Economic evaluation alongside a single RCT of an integrative psychotherapeutic nursing home programme
1 Institute for Medical Technology Assessment (iMTA), Erasmus MC – University Medical Center Rotterdam, Rotterdam, the Netherlands
2 Psychiatric-skilled nursing home 'DrieMaasStede’, Argos Zorggroep, Voorberghlaan 35, P.O. Box 4023 3102, GA Schiedam, The Netherlands
3 VU Department of Nursing Home Medicine, EMGO Institute for Health and Care Research VU University Amsterdam/VU University Medical Center, Amsterdam, The Netherlands
BMC Health Services Research 2013, 13:370 doi:10.1186/1472-6963-13-370Published: 30 September 2013
There is an 80% prevalence of two or more psychiatric symptoms in psychogeriatric patients. Multiple psychiatric symptoms (MPS) have many negative effects on quality of life of the patient as well as on caregiver burden and competence. Irrespective of the effectiveness of an intervention programme, it is important to take into account its economic aspects.
The economic evaluation was performed alongside a single open RCT and conducted between 2001 and 2006. The patients who met the selection criteria were asked to participate in the RCT. After the patient or his caregiver signed a written informed consent form, he was then randomly assigned to either IRR or UC.
The costs and effects of IRR were compared to those of UC. We assessed the cost-utility of IRR as well as the cost-effectiveness of both conditions. Primary outcome variable: severity of MPS (NPI) of patients; secondary outcome variables: general caregiver burden (CB) and caregiver competence (CCL), quality of life (EQ5D) of the patient, and total medical costs per patient (TiC-P). Cost-utility was evaluated on the basis of differences in total medical costs). Cost-effectiveness was evaluated by comparing differences of total medical costs and effects on NPI, CB and CCL (Incremental Cost-Effectiveness Ratio: ICER). CEAC-analyses were performed for QALY and NPI-severity. All significant testing was fixed at p<0.05 (two-tailed). The data were analyzed according to the intention-to-treat (ITT)-principle. A complete cases approach (CC) was used.

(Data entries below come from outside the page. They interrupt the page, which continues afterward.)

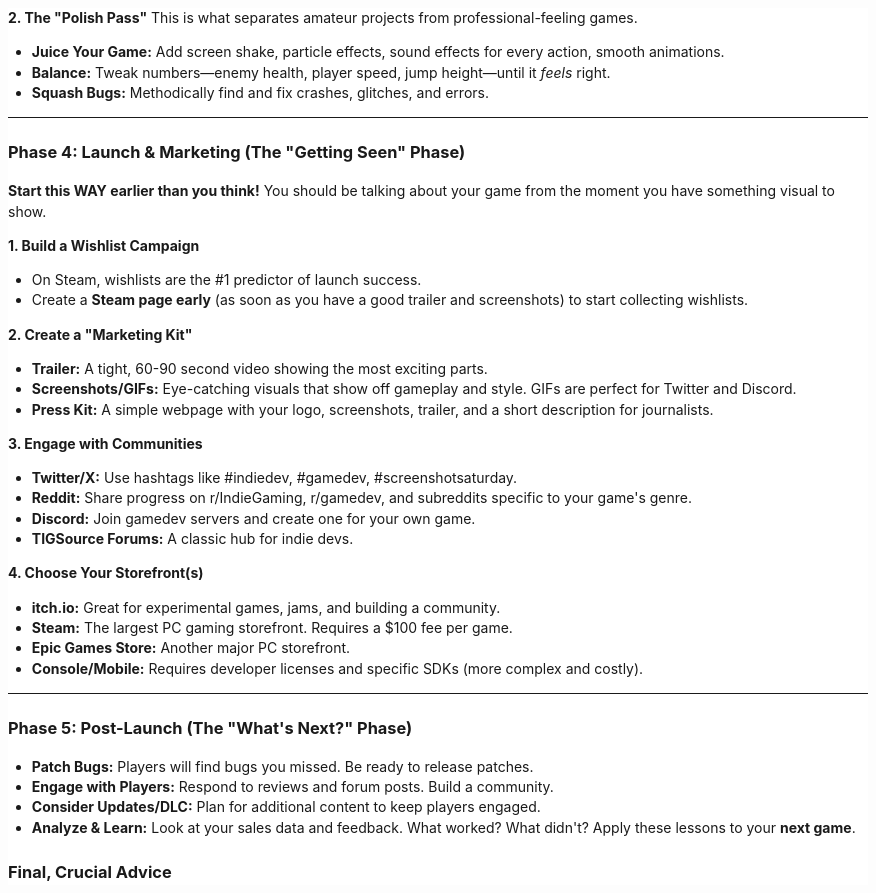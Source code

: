 **2. The "Polish Pass"**
This is what separates amateur projects from professional-feeling games.

- **Juice Your Game:** Add screen shake, particle effects, sound effects for every action, smooth animations.
- **Balance:** Tweak numbers—enemy health, player speed, jump height—until it _feels_ right.
- **Squash Bugs:** Methodically find and fix crashes, glitches, and errors.

---

### Phase 4: Launch & Marketing (The "Getting Seen" Phase)

**Start this WAY earlier than you think!** You should be talking about your game from the moment you have something visual to show.

**1. Build a Wishlist Campaign**

- On Steam, wishlists are the #1 predictor of launch success.
- Create a **Steam page early** (as soon as you have a good trailer and screenshots) to start collecting wishlists.

**2. Create a "Marketing Kit"**

- **Trailer:** A tight, 60-90 second video showing the most exciting parts.
- **Screenshots/GIFs:** Eye-catching visuals that show off gameplay and style. GIFs are perfect for Twitter and Discord.
- **Press Kit:** A simple webpage with your logo, screenshots, trailer, and a short description for journalists.

**3. Engage with Communities**

- **Twitter/X:** Use hashtags like #indiedev, #gamedev, #screenshotsaturday.
- **Reddit:** Share progress on r/IndieGaming, r/gamedev, and subreddits specific to your game's genre.
- **Discord:** Join gamedev servers and create one for your own game.
- **TIGSource Forums:** A classic hub for indie devs.

**4. Choose Your Storefront(s)**

- **itch.io:** Great for experimental games, jams, and building a community.
- **Steam:** The largest PC gaming storefront. Requires a $100 fee per game.
- **Epic Games Store:** Another major PC storefront.
- **Console/Mobile:** Requires developer licenses and specific SDKs (more complex and costly).

---

### Phase 5: Post-Launch (The "What's Next?" Phase)

- **Patch Bugs:** Players will find bugs you missed. Be ready to release patches.
- **Engage with Players:** Respond to reviews and forum posts. Build a community.
- **Consider Updates/DLC:** Plan for additional content to keep players engaged.
- **Analyze & Learn:** Look at your sales data and feedback. What worked? What didn't? Apply these lessons to your **next game**.

### Final, Crucial Advice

IRR turned out to be non-significantly, 10.5% more expensive than UC (€ 36 per day). The number of QALYs was 0.01 higher (non-significant) in IRR, resulting in € 276,290 per QALY. According to the ICER-method, IRR was significantly more cost-effective on NPI-sum-severity of the patient (up to 34%), CB and CCL (up to 50%), with ICERs varying from € 130 to € 540 per additional point of improvement.
No significant differences were found on QALYs. In IRR patients improved significantly more on severity of MPS, and caregivers on general burden and competence, with incremental costs varying from € 130 to € 540 per additional point of improvement. The surplus costs of IRR are considered acceptable, taking into account the high societal costs of suffering from MPS of psychogeriatric patients and the high burden of caregivers. The large discrepancy in economic evaluation between QALYs (based on EQ5D) and ICERs (based on clinically relevant outcomes) demands further research on the validity of EQ5D in psychogeriatric cost-utility studies. (Trial registration nr.: ISRCTN 38916563; December 2004).